Un manifestant lance une brique lors d'une manifestation à Liverpool, en Angleterre, le samedi 3 août 2024, à la suite des attaques au couteau de lundi à Southport, au cours desquelles trois jeunes enfants ont été tués.

James Speakman/PA via AP

Pourtant, les émeutes ne s’inscrivent pas dans la tradition d’outre-Manche. « En Grande-Bretagne, on ne sort pas systématiquement dans la rue pour exprimer un mécontentement", explique Monia Castro, enseignante-chercheuse à l’université de Tours, spécialiste du Royaume-Uni et des phénomènes d’émeutes urbaines, de discrimination raciale et d'exclusion socio-économique.

« Mais depuis 1958, il y a de plus en plus d’émeutes qu’on qualifie d’émeutes raciales, urbaines ou sociales et qui ont presque invariablement la même origine. » Selon la chercheuse, elles sont presque toujours déclenchées par des brutalités policières envers la communauté antillaise.  

Le spectre des émeutes de 2011

En août 2011, un jeune homme noir sous surveillance policière pour trafic de drogue est tué par un policier à Tottenham, un quartier dans le nord de Londres. L’événement entraîne les plus violentes émeutes que le Royaume-Uni ait connues, jusqu’à aujourd’hui. 

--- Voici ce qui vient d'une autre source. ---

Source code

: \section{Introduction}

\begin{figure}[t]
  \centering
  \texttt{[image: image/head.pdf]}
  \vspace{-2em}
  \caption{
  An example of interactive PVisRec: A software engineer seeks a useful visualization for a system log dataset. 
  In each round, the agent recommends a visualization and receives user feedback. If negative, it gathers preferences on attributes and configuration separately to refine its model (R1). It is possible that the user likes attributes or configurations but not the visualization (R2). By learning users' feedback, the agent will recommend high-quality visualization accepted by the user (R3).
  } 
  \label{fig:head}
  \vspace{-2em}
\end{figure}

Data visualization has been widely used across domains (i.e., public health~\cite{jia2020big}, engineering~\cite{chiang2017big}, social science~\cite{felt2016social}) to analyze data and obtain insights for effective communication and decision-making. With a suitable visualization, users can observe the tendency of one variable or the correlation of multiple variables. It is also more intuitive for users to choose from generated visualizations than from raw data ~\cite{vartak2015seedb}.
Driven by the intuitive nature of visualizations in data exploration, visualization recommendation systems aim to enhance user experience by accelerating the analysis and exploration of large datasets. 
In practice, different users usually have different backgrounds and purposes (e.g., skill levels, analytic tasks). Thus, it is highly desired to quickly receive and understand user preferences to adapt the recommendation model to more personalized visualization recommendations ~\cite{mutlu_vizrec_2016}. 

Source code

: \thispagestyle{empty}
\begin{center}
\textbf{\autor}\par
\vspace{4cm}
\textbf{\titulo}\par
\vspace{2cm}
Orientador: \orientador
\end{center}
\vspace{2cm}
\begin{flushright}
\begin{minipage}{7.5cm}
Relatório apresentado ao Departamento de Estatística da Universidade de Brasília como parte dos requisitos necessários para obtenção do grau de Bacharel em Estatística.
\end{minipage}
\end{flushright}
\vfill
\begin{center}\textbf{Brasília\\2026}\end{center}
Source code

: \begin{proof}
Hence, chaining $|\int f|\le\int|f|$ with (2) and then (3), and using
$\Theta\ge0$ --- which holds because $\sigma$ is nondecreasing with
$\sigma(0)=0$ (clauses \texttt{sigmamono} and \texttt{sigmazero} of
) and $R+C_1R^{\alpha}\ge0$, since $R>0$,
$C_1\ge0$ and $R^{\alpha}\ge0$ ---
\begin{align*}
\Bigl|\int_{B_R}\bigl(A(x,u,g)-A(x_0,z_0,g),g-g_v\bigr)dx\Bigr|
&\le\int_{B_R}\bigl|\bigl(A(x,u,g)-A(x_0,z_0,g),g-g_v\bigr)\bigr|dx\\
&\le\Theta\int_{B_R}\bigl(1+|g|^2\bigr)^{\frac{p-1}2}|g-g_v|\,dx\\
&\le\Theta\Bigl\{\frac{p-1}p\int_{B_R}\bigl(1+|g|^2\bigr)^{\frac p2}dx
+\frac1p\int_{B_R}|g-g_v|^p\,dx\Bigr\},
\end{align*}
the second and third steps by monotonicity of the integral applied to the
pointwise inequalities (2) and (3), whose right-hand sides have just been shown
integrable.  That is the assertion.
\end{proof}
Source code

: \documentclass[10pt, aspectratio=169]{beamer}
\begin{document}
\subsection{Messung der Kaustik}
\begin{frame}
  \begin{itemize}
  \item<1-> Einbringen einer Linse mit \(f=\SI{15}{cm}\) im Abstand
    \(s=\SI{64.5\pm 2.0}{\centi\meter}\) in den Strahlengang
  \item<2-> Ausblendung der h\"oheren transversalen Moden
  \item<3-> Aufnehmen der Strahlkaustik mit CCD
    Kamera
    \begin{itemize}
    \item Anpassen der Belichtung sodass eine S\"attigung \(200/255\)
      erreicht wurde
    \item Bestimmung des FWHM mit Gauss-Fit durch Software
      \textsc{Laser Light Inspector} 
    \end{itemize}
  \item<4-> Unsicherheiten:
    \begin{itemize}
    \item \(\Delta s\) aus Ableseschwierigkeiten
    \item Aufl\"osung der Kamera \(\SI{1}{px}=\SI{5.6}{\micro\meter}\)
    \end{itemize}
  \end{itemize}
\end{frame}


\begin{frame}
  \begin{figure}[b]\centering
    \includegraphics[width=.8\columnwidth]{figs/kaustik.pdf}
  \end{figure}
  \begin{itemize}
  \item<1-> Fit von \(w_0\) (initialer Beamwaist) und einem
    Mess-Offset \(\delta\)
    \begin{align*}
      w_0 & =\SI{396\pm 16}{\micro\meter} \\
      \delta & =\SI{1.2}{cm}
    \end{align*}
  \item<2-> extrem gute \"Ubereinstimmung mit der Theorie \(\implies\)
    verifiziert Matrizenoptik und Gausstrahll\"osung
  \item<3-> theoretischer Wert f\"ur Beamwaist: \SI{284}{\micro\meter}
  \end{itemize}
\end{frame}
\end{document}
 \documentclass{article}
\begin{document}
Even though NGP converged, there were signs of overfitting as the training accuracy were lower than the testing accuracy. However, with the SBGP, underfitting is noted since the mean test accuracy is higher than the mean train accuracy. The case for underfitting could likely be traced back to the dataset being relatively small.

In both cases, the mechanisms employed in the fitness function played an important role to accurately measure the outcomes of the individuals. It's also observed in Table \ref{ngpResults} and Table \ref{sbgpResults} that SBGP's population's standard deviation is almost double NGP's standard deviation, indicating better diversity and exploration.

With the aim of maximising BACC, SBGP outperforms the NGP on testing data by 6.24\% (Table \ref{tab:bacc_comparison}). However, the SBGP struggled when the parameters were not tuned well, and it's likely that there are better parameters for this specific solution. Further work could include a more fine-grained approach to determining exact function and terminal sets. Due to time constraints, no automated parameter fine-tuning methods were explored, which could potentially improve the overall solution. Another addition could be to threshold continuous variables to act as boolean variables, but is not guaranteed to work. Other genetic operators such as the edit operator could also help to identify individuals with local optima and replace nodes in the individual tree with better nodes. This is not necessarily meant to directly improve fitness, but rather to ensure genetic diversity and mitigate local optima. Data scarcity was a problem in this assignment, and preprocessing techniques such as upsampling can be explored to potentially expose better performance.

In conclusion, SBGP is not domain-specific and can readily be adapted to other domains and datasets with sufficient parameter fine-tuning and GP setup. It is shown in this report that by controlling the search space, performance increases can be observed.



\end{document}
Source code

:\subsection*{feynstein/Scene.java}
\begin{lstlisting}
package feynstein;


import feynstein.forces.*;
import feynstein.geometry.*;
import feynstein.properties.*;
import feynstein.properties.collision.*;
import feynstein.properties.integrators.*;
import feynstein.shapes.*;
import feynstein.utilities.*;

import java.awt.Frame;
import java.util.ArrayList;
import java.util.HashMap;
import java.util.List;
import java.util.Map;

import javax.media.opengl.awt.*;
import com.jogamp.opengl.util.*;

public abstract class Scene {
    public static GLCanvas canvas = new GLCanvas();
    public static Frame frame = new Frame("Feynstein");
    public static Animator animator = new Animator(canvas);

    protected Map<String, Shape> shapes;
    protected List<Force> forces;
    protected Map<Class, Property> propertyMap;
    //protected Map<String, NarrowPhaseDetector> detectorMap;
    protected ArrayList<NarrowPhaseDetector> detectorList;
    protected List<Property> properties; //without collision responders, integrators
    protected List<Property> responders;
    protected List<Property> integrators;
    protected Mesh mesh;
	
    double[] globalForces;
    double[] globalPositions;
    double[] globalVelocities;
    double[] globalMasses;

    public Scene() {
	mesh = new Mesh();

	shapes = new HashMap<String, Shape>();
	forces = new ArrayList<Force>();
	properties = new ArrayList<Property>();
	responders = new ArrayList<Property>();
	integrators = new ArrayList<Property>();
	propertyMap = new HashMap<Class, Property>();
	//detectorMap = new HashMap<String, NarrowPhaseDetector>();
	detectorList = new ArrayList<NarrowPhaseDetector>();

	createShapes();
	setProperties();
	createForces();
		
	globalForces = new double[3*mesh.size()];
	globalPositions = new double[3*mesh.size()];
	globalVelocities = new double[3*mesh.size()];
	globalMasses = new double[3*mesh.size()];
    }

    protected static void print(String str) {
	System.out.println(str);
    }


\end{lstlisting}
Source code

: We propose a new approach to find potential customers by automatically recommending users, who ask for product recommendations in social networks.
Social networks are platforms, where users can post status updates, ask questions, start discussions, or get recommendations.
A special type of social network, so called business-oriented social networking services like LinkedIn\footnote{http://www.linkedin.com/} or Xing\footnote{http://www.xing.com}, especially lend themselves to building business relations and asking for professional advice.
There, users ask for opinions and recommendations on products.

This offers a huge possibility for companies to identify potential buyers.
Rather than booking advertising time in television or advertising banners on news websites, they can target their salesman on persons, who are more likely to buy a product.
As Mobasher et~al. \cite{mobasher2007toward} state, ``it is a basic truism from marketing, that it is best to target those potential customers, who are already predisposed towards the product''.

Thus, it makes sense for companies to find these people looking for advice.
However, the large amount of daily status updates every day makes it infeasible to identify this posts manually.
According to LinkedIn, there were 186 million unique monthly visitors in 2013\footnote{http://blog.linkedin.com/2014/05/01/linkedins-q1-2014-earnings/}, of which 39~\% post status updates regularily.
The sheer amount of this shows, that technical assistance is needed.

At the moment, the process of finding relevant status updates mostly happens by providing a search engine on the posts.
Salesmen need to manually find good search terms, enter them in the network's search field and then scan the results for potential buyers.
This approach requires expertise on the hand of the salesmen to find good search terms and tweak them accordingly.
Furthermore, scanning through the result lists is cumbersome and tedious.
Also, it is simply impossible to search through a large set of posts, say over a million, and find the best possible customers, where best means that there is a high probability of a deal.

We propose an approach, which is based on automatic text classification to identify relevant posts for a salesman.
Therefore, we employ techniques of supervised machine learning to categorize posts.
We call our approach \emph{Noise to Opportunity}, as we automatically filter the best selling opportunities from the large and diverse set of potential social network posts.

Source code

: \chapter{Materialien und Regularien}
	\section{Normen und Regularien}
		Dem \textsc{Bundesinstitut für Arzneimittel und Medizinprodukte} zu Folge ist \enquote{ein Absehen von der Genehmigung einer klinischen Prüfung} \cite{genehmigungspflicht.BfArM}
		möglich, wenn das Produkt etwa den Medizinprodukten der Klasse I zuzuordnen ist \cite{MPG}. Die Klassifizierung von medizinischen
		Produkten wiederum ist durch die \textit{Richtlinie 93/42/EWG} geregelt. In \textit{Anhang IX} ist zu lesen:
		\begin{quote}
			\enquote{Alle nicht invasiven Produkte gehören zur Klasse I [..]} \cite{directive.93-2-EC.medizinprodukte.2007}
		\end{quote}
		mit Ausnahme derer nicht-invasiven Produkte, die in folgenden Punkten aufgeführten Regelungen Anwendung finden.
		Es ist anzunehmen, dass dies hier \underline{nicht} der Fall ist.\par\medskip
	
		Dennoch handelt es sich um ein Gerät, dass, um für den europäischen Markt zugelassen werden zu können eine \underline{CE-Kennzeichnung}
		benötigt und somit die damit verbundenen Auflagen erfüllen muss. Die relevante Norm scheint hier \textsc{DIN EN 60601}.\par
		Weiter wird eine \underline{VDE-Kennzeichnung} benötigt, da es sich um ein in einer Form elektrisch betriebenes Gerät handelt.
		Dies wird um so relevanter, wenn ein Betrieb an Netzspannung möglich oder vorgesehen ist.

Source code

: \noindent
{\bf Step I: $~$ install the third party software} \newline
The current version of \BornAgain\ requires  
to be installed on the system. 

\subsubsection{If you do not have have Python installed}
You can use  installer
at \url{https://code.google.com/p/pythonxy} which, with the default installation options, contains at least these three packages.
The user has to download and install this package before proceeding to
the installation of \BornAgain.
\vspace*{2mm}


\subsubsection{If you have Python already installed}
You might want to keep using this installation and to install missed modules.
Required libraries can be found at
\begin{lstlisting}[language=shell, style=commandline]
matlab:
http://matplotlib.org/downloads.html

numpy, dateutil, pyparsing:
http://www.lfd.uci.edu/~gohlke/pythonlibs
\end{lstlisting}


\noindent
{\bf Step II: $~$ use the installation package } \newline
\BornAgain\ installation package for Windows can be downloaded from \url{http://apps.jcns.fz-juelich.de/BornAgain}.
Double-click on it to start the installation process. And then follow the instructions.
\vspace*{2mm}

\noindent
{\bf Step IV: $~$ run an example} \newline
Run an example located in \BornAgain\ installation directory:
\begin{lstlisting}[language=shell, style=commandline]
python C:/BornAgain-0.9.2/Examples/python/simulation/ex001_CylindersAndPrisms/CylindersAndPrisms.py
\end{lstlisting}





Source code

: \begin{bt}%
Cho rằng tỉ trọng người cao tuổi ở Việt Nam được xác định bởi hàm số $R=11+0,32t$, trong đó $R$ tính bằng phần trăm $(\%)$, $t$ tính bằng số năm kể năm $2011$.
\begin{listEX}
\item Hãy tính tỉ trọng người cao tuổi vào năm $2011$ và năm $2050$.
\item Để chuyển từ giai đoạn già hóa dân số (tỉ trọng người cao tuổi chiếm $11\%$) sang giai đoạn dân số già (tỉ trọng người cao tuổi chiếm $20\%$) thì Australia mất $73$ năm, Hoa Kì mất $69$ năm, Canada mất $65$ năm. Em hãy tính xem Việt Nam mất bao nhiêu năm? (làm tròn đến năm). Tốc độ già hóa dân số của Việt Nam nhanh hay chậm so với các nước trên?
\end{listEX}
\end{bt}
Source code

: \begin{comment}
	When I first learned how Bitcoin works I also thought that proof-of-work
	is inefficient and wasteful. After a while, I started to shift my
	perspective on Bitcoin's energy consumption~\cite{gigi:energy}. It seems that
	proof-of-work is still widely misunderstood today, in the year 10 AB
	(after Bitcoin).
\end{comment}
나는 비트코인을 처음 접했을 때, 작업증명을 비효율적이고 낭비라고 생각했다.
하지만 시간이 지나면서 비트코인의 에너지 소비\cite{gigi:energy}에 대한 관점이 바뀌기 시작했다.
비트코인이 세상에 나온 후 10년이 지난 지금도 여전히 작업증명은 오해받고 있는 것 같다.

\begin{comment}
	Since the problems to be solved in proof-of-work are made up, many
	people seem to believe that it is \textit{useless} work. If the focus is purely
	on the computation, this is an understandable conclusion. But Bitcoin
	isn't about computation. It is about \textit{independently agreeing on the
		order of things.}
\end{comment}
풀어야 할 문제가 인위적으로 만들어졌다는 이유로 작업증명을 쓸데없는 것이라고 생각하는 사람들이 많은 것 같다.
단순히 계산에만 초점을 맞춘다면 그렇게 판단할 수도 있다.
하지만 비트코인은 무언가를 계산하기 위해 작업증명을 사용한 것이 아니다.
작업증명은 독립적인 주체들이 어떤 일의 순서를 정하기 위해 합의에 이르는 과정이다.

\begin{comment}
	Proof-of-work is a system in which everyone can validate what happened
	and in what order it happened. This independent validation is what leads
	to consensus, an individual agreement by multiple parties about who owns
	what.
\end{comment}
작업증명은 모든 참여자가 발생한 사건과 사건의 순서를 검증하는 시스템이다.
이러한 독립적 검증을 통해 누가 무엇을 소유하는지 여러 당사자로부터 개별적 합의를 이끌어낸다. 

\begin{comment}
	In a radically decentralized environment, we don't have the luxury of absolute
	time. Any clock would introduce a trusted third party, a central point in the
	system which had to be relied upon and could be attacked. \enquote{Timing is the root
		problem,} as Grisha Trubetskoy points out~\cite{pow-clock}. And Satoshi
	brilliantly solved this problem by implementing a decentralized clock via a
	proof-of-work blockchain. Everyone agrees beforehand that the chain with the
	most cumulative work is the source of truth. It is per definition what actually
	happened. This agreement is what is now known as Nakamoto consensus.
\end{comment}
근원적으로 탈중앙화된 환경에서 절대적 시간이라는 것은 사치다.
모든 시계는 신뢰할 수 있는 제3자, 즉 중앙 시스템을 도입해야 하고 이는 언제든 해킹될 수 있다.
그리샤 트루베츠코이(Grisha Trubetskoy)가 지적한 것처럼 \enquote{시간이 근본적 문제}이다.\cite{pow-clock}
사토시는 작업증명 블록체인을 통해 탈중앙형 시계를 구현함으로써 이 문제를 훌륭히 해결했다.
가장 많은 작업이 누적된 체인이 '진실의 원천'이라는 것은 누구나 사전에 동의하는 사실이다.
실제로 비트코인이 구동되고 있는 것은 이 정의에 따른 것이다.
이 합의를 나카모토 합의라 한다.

Il fallait qu’un événement retentissant ait lieu pour que la violence qui s’était accumulée dans une partie de la société puisse exploser. Monia Castro

À l’époque, Keir Starmer est alors procureur général. « Il était en faveur d’une répression des émeutiers. Il a puni ceux qui avaient fauté mais la répression a eu un effet boule de neige et toute une communauté a dû subir les conséquences des méfaits de certains », estime Monia O'BrienCastro.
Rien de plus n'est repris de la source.